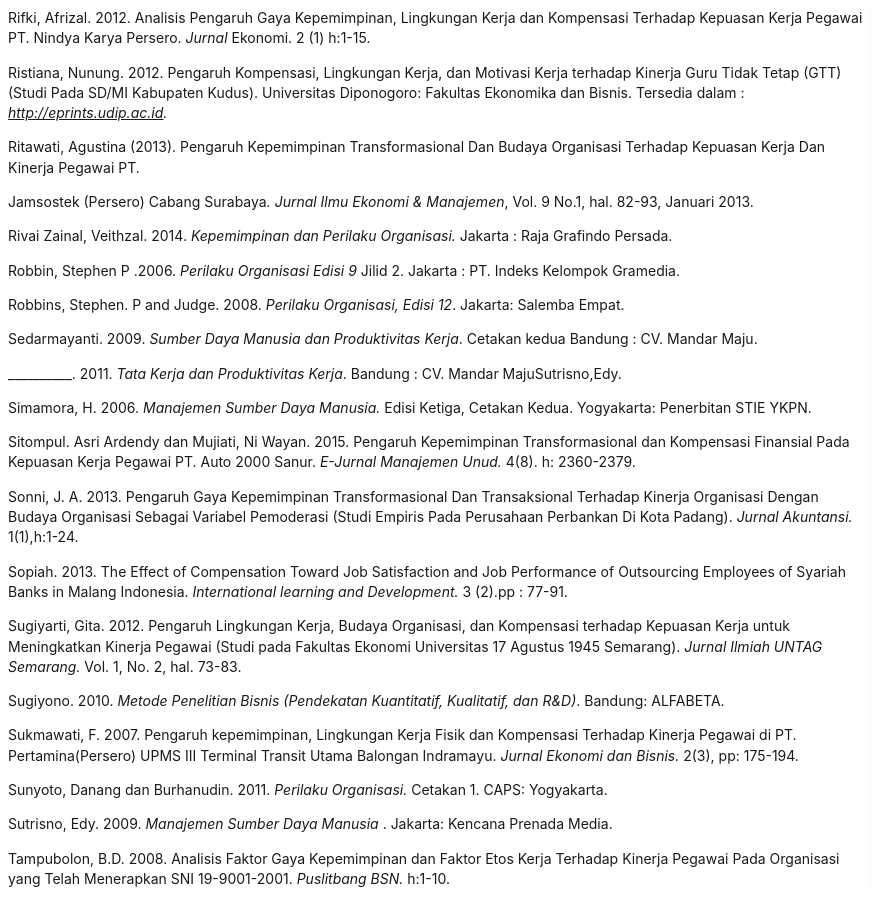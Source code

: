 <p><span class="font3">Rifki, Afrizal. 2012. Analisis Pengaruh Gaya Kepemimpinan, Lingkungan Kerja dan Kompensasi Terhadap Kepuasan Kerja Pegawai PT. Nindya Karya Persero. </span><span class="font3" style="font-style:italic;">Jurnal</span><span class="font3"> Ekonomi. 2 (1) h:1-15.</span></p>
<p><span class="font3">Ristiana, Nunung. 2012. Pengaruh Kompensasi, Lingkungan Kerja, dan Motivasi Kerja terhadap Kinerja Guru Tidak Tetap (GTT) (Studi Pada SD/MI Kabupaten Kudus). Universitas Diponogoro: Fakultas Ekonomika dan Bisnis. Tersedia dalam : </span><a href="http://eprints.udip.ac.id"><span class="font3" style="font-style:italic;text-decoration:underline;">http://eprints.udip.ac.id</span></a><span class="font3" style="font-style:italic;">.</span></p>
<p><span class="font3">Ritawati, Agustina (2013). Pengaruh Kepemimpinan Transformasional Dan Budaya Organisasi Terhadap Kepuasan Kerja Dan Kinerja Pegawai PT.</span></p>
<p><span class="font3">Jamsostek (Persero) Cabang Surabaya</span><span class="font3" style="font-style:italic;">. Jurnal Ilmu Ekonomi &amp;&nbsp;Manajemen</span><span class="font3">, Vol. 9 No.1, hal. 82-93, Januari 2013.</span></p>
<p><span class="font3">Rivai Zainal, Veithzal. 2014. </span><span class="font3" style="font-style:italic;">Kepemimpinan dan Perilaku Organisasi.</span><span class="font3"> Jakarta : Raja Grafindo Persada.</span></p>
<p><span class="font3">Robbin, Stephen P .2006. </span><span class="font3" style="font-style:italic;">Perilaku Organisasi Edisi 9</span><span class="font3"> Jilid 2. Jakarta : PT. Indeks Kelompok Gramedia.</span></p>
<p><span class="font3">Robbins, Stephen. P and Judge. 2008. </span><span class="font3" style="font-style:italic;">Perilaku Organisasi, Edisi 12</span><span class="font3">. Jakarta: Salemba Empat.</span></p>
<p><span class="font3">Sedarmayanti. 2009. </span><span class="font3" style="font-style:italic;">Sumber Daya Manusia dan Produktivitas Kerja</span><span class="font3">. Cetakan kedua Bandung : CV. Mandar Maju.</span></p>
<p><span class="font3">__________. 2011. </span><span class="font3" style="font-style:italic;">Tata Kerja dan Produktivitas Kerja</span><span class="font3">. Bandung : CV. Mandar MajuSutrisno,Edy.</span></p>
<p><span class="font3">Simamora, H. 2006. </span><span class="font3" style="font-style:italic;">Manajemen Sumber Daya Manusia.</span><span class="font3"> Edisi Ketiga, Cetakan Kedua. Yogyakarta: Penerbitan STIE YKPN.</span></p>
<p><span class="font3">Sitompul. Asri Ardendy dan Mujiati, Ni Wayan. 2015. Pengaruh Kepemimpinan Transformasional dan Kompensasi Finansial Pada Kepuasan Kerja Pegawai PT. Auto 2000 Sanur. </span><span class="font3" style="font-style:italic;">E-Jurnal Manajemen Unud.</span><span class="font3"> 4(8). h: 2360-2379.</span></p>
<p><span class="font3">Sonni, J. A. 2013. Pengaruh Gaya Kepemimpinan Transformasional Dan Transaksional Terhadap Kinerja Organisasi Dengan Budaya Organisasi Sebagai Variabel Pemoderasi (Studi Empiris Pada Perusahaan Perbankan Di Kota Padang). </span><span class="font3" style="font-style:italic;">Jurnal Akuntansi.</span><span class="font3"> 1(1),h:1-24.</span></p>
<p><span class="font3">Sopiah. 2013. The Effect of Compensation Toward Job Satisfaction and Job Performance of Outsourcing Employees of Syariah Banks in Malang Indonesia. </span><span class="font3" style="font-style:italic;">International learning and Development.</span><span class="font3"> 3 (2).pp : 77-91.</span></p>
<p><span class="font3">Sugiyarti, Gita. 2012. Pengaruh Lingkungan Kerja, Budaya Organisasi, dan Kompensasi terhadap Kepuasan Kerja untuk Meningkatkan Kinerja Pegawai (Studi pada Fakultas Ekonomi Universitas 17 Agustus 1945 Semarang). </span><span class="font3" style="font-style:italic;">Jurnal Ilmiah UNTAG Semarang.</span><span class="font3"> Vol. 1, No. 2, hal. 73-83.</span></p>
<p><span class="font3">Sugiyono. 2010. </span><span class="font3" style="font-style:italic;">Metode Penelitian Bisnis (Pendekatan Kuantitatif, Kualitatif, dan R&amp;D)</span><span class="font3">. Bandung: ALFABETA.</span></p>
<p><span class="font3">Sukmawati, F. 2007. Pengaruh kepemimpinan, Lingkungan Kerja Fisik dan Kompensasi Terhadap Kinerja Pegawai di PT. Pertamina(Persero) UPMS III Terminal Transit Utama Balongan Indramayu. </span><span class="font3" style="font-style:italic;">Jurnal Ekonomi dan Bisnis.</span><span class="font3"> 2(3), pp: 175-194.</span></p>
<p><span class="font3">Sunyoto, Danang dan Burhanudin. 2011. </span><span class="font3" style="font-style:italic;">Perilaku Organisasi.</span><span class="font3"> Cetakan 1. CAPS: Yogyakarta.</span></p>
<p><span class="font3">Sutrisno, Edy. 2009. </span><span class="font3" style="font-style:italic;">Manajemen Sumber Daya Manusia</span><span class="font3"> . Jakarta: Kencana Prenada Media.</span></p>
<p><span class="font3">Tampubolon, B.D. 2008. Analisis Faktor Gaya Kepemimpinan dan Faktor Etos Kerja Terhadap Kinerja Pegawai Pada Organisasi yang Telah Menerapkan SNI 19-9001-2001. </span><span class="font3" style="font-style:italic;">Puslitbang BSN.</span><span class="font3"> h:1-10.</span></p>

PROBLEM: Wherever a line of the listing above contains the string "Cetakan", copy that line.

ANSWER SPACE:
<p><span class="font3">Sedarmayanti. 2009. </span><span class="font3" style="font-style:italic;">Sumber Daya Manusia dan Produktivitas Kerja</span><span class="font3">. Cetakan kedua Bandung : CV. Mandar Maju.</span></p>
<p><span class="font3">Simamora, H. 2006. </span><span class="font3" style="font-style:italic;">Manajemen Sumber Daya Manusia.</span><span class="font3"> Edisi Ketiga, Cetakan Kedua. Yogyakarta: Penerbitan STIE YKPN.</span></p>
<p><span class="font3">Sunyoto, Danang dan Burhanudin. 2011. </span><span class="font3" style="font-style:italic;">Perilaku Organisasi.</span><span class="font3"> Cetakan 1. CAPS: Yogyakarta.</span></p>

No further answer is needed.